[Source texts of formatted documents]

=== Section Start ===

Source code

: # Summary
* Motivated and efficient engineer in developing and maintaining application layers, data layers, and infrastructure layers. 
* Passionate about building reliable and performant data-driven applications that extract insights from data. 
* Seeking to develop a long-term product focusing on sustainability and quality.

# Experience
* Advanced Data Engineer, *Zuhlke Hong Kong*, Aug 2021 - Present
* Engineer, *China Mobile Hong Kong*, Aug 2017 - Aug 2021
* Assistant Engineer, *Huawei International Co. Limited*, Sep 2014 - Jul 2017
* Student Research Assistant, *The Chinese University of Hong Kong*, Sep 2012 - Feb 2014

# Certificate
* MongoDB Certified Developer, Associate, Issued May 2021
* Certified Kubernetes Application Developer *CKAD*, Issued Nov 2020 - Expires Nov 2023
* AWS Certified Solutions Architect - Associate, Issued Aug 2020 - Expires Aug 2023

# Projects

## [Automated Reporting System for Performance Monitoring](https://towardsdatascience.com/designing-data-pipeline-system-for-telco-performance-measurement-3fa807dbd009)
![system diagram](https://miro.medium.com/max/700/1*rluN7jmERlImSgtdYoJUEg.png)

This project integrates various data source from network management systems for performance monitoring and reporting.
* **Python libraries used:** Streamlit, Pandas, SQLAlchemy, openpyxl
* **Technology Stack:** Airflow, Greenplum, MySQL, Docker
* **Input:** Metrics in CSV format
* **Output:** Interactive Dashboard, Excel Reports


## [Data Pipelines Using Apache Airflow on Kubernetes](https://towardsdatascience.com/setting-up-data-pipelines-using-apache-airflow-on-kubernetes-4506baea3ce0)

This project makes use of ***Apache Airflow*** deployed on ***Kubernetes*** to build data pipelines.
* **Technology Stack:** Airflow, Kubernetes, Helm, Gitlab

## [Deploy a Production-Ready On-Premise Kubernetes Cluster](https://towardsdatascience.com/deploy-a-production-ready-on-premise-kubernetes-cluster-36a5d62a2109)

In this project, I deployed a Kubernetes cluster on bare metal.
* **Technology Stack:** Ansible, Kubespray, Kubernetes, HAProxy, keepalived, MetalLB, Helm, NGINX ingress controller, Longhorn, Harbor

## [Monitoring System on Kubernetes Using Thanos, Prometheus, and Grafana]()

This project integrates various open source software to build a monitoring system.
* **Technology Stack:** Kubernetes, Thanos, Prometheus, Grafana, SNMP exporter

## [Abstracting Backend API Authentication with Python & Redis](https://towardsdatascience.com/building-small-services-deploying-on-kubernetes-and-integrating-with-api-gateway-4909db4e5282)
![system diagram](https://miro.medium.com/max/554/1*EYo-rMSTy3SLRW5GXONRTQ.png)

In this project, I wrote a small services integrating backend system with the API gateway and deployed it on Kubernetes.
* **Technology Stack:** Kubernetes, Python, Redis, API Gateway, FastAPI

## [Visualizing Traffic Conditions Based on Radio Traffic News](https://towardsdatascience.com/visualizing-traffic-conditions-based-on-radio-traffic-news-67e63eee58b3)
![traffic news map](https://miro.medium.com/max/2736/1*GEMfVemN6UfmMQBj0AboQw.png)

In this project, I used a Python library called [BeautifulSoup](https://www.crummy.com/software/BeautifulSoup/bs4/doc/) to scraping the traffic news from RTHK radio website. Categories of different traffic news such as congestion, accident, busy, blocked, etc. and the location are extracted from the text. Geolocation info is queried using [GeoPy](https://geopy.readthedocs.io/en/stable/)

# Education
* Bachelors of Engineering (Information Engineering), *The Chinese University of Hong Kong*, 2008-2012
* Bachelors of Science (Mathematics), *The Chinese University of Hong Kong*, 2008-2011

=== Section End ===

Goal of the exercise: In the data above, find each line where the string "various" appears, then copy it.

Exercise result:
This project integrates various data source from network management systems for performance monitoring and reporting.
This project integrates various open source software to build a monitoring system.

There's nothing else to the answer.